So what compels a man named Lucky to wake up one morning and proceed to nail 3,000 teddy bears, dolls and stuffed animals to the ceiling of his laundry business? And what compels this same man to still be working here decades later, on the day before Christmas?
Simple: the old, weird America.
The natural byproduct of the old, weird America is fierce individuality. Is a uniqueness that verges on the eccentric and dances with the absurd…
The natural byproduct of the old, weird America is fierce individuality. Is a uniqueness that verges on the eccentric and dances with the absurd. It’s seen in the brushstrokes of Edward Hopper and in the songs of Johnny Mercer. It can still be seen on Main Street in the tiny Minnesota town of Spring Grove, population 1,330. Spring Grove, the first Norwegian settlement in Minnesota. Spring Grove, a town conveniently named after a spring and a grove. Spring Grove, whose motto is “we’re a pretty, neat, small town.”

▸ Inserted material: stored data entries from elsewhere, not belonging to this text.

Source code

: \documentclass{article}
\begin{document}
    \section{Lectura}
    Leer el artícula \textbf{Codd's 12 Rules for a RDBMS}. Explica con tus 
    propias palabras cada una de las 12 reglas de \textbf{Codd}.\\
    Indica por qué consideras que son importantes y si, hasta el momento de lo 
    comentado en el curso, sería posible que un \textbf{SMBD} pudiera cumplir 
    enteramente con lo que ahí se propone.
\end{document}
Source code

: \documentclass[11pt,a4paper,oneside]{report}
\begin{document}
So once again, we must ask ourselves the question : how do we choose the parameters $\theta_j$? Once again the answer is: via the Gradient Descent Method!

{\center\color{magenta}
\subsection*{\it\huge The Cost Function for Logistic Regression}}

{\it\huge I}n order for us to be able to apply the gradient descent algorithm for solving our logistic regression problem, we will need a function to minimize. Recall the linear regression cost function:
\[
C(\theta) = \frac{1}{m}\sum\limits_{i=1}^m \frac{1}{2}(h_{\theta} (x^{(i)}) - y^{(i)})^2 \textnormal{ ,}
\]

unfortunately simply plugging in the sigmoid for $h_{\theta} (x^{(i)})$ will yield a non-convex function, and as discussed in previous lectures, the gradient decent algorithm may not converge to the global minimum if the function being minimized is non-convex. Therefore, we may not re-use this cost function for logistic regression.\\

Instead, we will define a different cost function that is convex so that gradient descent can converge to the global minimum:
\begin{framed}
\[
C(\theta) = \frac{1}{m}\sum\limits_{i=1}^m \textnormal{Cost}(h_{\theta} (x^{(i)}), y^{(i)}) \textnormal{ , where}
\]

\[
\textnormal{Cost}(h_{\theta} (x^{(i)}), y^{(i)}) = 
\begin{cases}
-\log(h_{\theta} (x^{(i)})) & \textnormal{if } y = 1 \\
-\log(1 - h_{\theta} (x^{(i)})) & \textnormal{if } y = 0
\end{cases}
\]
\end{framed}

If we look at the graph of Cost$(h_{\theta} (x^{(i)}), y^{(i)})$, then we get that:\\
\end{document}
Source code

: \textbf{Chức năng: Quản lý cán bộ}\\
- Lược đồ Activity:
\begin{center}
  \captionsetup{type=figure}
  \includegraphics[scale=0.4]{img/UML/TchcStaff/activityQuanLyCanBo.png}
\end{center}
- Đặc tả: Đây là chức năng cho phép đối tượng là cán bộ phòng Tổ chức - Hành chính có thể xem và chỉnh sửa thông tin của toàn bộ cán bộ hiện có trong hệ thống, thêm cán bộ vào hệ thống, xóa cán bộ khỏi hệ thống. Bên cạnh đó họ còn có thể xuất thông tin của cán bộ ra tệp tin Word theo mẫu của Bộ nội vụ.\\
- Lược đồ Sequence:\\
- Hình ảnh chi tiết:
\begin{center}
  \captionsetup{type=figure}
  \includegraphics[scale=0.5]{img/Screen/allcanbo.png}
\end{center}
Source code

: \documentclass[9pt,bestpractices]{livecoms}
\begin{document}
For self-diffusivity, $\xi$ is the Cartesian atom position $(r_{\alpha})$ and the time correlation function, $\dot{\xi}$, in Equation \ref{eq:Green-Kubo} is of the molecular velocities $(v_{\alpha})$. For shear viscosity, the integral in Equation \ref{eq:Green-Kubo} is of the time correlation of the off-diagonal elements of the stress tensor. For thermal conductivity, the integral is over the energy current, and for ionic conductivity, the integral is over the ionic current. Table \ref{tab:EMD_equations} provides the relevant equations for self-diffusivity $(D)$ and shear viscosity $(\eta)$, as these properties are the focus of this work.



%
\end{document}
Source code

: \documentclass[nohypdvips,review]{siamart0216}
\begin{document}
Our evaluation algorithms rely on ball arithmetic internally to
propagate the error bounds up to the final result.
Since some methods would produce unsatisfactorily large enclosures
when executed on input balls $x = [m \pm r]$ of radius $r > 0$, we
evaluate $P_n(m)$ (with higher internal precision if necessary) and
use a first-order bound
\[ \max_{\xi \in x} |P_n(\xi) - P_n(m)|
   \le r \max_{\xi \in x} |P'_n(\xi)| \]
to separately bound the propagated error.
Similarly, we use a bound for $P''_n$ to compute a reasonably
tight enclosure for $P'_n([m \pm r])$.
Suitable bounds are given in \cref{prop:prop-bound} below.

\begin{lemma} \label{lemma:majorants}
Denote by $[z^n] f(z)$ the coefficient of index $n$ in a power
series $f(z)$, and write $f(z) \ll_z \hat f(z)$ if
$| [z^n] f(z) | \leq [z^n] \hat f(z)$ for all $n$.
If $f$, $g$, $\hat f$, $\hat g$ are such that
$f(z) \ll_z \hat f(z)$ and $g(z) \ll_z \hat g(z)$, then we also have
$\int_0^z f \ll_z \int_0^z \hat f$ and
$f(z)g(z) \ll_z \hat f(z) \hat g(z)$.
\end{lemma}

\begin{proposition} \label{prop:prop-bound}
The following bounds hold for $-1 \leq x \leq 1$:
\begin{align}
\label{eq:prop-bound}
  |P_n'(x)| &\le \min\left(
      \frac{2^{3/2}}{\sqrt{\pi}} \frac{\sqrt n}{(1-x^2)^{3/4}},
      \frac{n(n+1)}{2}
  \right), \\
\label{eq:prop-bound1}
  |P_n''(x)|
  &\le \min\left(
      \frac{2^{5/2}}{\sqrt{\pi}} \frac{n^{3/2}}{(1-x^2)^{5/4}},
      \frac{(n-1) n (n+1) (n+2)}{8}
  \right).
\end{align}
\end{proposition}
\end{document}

Spring Grove, a town that gave birth to poet Joseph Langland. Langland, who penned the words:
Darkness stalks the hunters,
Slowly sliding down,
Falling in beating rings and soft diagonals.
Lodged in the vague vast valley the village sleeps.
Lodged in the vague vast valley the village sleeps. The vague village is Spring Grove. Those sleeping are all of us as we watch our country turn into a coast-to-coast strip mall. I stole that last line from Greg Brown, an Iowa boy who is still playing the poet game.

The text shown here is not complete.